Keeping one hand on the open knife in my pocket, I ran towards the little brown man, running on the heads and shoulders of the people in the plaza. The heads and shoulders were of unequal heights and not evenly spaced. I slipped and floundered over them.
The little brown man stood on the steps and laughed until I had almost reached him. Then he ran into the tall building. I chased him up miles of spiral stairway, always just an inch more than a hand's reach behind him. We came to the roof. He ran straight across to the edge and jumped just as one of my hands touched him.

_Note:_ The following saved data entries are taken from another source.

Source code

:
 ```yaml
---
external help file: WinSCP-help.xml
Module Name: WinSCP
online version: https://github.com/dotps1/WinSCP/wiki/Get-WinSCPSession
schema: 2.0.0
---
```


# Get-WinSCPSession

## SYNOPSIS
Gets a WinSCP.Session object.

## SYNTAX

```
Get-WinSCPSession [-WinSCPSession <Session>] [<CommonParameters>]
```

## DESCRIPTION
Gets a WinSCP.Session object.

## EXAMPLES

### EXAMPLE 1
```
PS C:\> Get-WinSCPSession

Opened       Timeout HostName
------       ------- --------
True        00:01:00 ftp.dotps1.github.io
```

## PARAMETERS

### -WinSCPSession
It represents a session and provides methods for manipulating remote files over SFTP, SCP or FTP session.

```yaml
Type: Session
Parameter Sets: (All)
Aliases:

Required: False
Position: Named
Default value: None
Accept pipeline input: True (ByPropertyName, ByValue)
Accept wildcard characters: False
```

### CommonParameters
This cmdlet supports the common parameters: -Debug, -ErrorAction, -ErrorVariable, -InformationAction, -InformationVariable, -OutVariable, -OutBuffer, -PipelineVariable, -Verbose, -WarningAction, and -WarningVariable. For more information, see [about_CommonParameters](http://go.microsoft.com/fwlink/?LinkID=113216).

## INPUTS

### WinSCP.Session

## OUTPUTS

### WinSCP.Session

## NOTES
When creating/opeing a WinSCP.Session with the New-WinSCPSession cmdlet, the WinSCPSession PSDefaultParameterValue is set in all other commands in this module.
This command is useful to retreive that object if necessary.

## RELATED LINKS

His shoulder slid out of my fingers. My hand knocked his sombrero off, and closed on his head. It was a smooth hard round head no larger than a large egg. My fingers went all the way around it. Squeezing his head in one hand, I tried to bring the knife out of my pocket with the other–and realised that I had gone off the edge of the roof with him. We dropped giddily down towards the millions of upturned faces in the plaza, miles down.
I opened my eyes in the dull light of morning sun filtered through drawn blinds. I was lying face down on the dining-room floor, my head resting on my left forearm. My right arm was stretched straight out. My right hand held the round blue and white handle of Dinah Brand’s ice pick. The pick’s six-inch needle-sharp blade was buried in Dinah Brand’s left breast.